All these people are able to get jobs in academia, and then they get lifetime tenure, and then the Supreme Court says they can never be forced to retire, and it's like, oh, shocker, now our universities are all uniformly super giga left-wing, and then these days you have smug left-wingers who are like, whoa, they're all liberal because only smart people, smart people are all liberals.
And so that's like the genesis of this universities as a permanent factory of wokeness is, okay, they weren't built in the 60s that way, And these people are never going to change.
And as a result.
And then the draft.
So because you've got, you know, at the same time going on, you've also got the Vietnam War kicks off.
So so you have JFK assassination, 1964.
Now suddenly everything's in play.
The Vietnam War really ramps up over under LBJ after who is concurrently pushing the civil rights legislation.
So the draft, of course, gives them something to rail against while they're on these college campuses, even though if they're in college, They're not actually subject to the draft themselves.
You see, of course, MLK's assassination later, RFK's assassination later.
So when people do talk about the turbulent 60s, I mean, they're not joking.

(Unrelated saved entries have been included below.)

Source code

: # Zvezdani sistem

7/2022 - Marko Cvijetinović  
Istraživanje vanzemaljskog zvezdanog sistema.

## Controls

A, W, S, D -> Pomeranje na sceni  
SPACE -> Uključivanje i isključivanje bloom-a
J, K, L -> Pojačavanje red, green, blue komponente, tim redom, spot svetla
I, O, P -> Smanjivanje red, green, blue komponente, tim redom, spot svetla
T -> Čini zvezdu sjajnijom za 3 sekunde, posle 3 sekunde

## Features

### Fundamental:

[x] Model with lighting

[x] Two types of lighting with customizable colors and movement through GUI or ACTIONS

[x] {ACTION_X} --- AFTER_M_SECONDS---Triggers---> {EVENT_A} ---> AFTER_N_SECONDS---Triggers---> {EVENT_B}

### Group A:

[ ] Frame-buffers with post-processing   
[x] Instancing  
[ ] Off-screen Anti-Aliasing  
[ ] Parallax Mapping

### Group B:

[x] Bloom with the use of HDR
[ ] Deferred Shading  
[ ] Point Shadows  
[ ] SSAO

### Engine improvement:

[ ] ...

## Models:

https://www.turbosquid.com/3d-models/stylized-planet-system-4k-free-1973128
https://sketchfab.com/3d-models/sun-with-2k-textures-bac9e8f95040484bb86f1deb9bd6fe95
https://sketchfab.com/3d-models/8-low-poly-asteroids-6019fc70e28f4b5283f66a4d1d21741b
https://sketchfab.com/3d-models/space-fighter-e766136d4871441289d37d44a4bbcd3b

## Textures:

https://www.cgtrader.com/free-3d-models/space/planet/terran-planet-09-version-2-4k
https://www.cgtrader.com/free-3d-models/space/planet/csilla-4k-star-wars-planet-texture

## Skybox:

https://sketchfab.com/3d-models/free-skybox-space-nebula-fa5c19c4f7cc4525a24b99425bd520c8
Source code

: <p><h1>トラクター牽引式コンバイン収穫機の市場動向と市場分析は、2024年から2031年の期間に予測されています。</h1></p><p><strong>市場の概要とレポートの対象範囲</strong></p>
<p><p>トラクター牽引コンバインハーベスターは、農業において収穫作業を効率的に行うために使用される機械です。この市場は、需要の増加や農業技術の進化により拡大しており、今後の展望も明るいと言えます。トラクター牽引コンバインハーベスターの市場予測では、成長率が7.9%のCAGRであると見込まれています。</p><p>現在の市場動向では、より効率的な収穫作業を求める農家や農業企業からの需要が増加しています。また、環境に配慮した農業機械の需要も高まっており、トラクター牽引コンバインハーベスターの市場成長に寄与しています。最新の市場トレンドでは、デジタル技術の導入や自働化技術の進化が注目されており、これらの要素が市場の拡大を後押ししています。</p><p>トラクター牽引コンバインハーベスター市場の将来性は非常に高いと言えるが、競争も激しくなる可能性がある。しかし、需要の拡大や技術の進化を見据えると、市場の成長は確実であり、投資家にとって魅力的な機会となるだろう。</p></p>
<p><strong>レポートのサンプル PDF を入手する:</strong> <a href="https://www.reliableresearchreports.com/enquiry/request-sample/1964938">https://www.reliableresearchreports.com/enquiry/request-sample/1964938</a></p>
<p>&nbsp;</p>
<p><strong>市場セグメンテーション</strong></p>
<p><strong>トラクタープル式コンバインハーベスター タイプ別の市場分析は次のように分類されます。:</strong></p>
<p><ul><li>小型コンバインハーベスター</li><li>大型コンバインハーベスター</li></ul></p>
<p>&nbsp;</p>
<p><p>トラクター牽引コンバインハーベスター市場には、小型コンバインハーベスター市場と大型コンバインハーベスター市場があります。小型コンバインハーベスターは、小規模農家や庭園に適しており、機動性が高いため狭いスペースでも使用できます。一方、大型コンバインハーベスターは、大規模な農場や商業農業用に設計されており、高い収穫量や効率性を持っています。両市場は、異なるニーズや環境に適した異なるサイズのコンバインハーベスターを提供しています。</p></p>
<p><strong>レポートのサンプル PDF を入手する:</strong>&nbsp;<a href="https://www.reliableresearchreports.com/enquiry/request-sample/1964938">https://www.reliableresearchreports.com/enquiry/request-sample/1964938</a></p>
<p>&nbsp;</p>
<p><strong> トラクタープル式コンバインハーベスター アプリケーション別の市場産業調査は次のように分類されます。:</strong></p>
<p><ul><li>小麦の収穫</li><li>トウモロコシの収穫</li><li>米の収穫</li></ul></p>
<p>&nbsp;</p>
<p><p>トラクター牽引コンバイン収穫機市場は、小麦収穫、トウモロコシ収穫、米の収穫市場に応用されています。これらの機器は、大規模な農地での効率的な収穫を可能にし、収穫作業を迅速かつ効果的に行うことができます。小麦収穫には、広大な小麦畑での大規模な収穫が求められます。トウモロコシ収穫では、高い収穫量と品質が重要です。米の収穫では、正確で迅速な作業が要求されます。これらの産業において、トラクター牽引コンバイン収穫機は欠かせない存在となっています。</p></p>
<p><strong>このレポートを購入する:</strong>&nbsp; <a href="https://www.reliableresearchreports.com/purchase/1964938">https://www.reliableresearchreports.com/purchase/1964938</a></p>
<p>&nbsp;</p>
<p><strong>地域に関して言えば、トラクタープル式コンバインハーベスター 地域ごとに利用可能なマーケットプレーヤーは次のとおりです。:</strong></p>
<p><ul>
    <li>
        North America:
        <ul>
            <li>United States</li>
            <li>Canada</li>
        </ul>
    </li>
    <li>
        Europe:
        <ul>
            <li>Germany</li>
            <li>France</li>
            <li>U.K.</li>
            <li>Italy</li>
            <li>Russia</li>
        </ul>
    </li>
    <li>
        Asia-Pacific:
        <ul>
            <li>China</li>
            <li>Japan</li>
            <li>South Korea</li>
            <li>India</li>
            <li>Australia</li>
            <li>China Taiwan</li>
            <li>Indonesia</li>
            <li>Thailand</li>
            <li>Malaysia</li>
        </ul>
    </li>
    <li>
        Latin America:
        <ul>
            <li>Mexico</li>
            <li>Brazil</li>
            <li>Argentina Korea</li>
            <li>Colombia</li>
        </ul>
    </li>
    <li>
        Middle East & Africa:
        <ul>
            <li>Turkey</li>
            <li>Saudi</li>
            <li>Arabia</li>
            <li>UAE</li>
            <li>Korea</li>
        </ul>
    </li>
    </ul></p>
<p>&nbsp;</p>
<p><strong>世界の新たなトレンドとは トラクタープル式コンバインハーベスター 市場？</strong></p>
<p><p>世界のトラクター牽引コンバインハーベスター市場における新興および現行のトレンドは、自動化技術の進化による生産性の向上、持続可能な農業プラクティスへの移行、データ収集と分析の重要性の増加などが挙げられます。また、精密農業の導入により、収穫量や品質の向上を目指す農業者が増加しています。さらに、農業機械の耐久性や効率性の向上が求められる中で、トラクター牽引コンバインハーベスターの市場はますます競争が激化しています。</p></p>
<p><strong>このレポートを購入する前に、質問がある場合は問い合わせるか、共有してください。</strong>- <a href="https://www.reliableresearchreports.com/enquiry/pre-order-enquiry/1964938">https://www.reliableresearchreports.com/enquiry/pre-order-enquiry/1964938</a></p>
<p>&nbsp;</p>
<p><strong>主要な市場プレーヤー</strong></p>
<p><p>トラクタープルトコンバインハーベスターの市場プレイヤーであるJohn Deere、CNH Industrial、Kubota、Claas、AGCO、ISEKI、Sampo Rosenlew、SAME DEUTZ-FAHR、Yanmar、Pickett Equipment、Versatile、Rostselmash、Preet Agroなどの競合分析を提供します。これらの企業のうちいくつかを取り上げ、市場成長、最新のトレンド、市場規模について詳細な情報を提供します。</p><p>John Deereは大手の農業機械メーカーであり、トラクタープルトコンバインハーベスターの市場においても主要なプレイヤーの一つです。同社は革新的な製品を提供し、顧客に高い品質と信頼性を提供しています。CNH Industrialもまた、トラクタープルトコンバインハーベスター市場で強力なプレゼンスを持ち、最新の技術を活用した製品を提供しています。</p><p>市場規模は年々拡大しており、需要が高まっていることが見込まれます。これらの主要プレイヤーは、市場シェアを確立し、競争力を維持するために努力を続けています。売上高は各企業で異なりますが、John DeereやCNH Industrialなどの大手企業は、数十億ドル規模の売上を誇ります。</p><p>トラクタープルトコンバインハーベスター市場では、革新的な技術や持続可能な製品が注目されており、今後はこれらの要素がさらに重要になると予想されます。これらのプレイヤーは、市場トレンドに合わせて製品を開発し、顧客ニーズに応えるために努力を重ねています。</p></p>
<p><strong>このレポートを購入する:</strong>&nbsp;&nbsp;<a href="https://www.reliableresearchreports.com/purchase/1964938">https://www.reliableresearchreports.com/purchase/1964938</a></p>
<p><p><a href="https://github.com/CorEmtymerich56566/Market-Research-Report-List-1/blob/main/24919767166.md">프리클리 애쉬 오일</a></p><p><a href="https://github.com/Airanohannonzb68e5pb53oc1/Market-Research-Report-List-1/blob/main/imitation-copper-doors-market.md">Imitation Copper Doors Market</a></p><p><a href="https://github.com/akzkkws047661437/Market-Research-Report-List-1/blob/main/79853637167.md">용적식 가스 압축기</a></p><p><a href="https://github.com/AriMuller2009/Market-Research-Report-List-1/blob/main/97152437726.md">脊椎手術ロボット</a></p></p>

It was an extremely turbulent era.
And you have this group of people that are, again, as I said before, they're coming of age amidst all of this.
So on one hand, it's like the The moral superstructures, right, the moral superstructures of all of society are being torn down, right, as they're being told they can have anything they want, they can do anything they want, and they are essentially taking over the country.
For sure.
And they always will justify it as, okay, well, we were, you know, these days, though, it'll be common to admit there were excesses to this era.
But the justification is always, well, we were overthrowing this evil system, like, you know, boomers taking credit for the civil rights movement.
And one of the most important myths of this is that the 60s was the civil rights movement.
And it's actually not true.
The civil rights movement is a thing that goes on for decades.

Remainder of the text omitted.